Proverbs Chapter Eight is absolutely amazing. We try to read through Proverbs day by day each month and this one just stops me in my tracks every time.

Why does God say that wisdom is a woman? I don’t know. A friend commented on the fact that Proverbs is mostly advice from father to son. Yet we have this personification (a literary device where an abstract concept is treated like a person) of Wisdom in many places as a woman. She’s stretching out her hands, she’s going around to the high or chief places, she’s standing at the crossroads, and here in Chapter Eight, she’s shouting at the top of her lungs right in front of the city gates. You can’t miss her! Or can you?

She is talking to men, apparently, like most of Proverbs does, but I think we women can listen in. As long as we can handle being called simple and fools like the men. Our culture today tends to depict women as smarter than men, but only this woman, Wisdom, really has the right to call men fools, and I think women better humble their hearts and listen up as well.

“Be ye of an understanding heart!” She cries in verse five, after calling her audience fools. Boy, these listeners better gather the shreds of humility the “I’m OK, You’re OK” secularist world has left them. Do not get all hurt and walk away from this, men and women alike. “Excellent things” are coming. “Right things.” Wisdom is going to speak truth, and her lips can’t stand wickedness. She also promises that what she says is going to be “plain,” and “right.” She’s going to speak righteousness only. The only catch is that you have to “understand” it. It might seem contradictory that Wisdom calls you a fool in one verse and then expects you to understand her in another, but that’s the way it is with believers sometimes. We’re still struggling with that sin nature, but the Holy Spirit still lives in us to teach us and give us understanding if we let Him. You don’t need silver. You don’t need gold. You need instruction straight from the mouth of Wisdom herself. In the ancient world rubies were the most valuable gemstone. You don’t even need them. No comparison. You need this.

When I get to heaven, I want to ask what “witty inventions” are to make sure, but I think for now I’ll settle for understanding that phrase as the ability to come up with good ideas.

People complain about the very thought of “fearing the Lord.” God is a God of love, isn’t he? He is to be loved and feared, like a dad who would do anything for you but is not going to let you get away with being a fool. So stop complaining and listen. Hate evil, hate pride. What’s a “froward mouth”? One that says vulgar, crude, bad, wrong things. Especially when you say them just because it’s entertaining to vulgar, crude, bad people. Why exactly do you want to impress them again? You don’t.

You want to be a counselor. You want to be strong. You want to tell kings and princes and judges how to rule, how to be just. You want honor and “durable riches.” Wisdom has a revenue-sharing plan that can’t be beat. Her dividends are eternal. Those that love wisdom will “inherit substance.” Not talking about material wealth here. You might get that, or you might not, but what you get from Wisdom will last forever.

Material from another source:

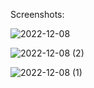 

Screenshots:

![2022-12-08](https://user-images.githubusercontent.com/110507887/206631615-7d4f60e9-3d73-4cde-85a9-d5d659f641fb.png)

![2022-12-08 (2)](https://user-images.githubusercontent.com/110507887/206631645-467476ac-bbdd-4a11-a783-bb6e36072109.png)

![2022-12-08 (1)](https://user-images.githubusercontent.com/110507887/206631686-cb4b2787-2a75-46b8-928a-57401f8e54f1.png)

Who is this Wisdom anyway? What’s her authority for telling us what to do? How’s older than the oldest of God’s works strike you as a tried and true source of solid teaching? Wisdom predates Creation. She witnessed it all, and starting with verse seven she shares her view of it unfolding before her delighted eyes. Depths of oceans and canyons, fountains of water, mountains, hills, earth, fields, even dust gets a mention. She was before it all, and saw it all come to be. Wisdom saw how God arranged and organized things from the beginning, setting boundaries, defining limits. Wisdom is like God’s best friend, watching Him do it all, right there by His side all the way, rejoicing that God made a habitation for man, and, once again, delighted with that special, crowning creation of human beings.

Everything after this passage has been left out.